The E2 reaction is a type of elimination reaction that follows a one-step, bimolecular mechanism. It is called “E2” because the rate-determining step depends on two species — the substrate and the base.
Step-by-Step Mechanism
Single Concerted Step
- A strong base abstracts a proton (β-hydrogen) from the carbon next to the one bearing the leaving group.
- At the same time, the leaving group departs with its bonding electrons.
- Simultaneously, a carbon–carbon double bond forms between the α- and β-carbons.
Everything happens in one coordinated step (no intermediates).
Key Features
- Rate Law:
- Rate = k [substrate][base]
- Bimolecular → depends on both the substrate and the base concentration.
- Base Strength:
- Requires a strong base (e.g., hydroxide, alkoxide, tert-butoxide, LDA).
- Substrate:
- Works best with secondary and tertiary alkyl halides.
- Primary halides can undergo E2 only with bulky strong bases.
- Stereochemistry (Anti-Periplanar Requirement):
- The β-hydrogen and the leaving group must be aligned opposite each other in the same plane.
- This requirement makes the E2 mechanism stereospecific, often giving a defined E (trans) or Z (cis) alkene.
- Regioselectivity:
- Usually follows Zaitsev’s rule (more substituted alkene favored).

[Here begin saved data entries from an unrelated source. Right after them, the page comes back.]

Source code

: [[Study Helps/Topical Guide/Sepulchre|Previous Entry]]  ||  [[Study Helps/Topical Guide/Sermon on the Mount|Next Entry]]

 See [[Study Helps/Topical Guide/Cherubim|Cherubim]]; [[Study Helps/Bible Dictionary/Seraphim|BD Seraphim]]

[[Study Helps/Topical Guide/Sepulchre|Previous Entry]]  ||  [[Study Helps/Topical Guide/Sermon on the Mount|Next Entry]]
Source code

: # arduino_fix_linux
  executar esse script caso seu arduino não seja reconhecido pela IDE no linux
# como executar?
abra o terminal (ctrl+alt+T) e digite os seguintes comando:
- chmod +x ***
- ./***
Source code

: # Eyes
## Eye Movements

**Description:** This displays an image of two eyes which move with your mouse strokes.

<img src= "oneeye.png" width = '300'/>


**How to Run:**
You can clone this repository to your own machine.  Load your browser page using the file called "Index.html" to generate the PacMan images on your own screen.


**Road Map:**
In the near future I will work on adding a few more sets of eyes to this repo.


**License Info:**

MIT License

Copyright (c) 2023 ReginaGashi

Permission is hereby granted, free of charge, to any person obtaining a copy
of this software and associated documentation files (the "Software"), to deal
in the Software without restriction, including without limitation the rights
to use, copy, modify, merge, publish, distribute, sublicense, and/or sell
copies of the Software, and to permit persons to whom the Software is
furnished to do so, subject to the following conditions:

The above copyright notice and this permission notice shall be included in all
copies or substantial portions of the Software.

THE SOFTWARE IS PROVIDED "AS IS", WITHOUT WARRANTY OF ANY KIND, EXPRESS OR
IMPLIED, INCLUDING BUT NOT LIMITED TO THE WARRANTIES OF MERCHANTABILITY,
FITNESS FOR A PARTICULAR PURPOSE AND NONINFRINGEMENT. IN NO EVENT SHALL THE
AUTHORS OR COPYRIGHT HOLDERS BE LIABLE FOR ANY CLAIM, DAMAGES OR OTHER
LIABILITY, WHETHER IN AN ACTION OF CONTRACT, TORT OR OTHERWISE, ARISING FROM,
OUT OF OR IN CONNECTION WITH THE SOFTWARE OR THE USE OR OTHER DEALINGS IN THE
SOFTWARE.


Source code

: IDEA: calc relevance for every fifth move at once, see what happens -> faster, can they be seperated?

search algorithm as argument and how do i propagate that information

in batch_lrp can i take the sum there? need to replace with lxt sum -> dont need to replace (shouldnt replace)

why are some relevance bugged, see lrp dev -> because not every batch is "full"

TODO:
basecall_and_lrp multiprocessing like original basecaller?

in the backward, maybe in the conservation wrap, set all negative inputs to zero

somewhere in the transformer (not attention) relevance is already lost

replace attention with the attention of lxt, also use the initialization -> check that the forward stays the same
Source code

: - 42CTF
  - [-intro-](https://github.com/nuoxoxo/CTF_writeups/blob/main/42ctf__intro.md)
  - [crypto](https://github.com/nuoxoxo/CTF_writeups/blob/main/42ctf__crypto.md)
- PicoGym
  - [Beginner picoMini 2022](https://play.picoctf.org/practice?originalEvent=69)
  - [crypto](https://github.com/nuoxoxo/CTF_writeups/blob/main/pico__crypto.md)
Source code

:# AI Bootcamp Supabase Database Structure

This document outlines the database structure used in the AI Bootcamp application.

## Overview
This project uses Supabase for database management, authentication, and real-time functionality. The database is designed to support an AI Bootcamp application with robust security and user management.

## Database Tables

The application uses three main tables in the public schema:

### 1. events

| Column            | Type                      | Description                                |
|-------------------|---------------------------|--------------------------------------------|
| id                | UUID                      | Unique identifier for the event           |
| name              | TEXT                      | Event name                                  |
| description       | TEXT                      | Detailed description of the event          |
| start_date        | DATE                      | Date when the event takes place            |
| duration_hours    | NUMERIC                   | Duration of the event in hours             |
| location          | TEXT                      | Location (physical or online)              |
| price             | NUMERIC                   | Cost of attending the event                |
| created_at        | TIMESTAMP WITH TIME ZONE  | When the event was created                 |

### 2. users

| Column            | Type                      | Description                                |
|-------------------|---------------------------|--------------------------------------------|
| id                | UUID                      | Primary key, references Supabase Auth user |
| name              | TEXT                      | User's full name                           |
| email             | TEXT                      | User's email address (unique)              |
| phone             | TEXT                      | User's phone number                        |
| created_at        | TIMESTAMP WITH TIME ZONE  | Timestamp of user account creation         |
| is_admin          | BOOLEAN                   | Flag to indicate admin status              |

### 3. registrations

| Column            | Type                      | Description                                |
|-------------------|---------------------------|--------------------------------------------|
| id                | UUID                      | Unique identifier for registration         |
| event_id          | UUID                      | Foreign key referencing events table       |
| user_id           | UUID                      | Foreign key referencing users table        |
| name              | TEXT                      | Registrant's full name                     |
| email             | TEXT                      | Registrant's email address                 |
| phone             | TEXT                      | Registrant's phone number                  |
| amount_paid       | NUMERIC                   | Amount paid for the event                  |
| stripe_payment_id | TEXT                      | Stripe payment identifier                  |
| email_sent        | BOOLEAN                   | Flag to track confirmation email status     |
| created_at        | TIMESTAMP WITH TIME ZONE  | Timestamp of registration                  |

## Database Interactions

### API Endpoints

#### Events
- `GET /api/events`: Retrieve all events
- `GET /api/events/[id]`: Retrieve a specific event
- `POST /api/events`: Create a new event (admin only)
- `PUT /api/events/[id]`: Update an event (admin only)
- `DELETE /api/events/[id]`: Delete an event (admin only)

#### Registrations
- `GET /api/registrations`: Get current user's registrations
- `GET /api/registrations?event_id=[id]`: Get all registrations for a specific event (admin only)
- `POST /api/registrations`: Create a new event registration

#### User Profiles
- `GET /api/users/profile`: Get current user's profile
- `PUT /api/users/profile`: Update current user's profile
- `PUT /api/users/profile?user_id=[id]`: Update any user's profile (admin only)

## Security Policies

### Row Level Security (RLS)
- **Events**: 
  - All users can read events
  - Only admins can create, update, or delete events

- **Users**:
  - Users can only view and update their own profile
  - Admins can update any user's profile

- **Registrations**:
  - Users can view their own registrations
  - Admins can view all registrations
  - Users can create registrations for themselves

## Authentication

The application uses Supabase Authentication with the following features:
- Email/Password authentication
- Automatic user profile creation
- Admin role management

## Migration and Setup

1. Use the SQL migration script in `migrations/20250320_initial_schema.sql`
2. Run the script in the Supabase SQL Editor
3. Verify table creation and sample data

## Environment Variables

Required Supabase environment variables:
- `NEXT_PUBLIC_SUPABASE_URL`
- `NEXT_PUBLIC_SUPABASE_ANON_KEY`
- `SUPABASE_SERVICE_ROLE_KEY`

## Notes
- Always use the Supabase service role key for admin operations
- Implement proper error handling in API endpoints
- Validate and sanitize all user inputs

- With bulky bases, the Hofmann product (less substituted alkene) may dominate.
Comparison with E1
- E2: Single step, no carbocation, no rearrangements.
- E1: Two steps, carbocation intermediate, rearrangements possible.
In summary:
The E2 mechanism is a concerted, single-step elimination where a base removes a β-hydrogen as the leaving group departs, producing an alkene. It requires a strong base, a good leaving group, and an anti-periplanar geometry for proper orbital overlap.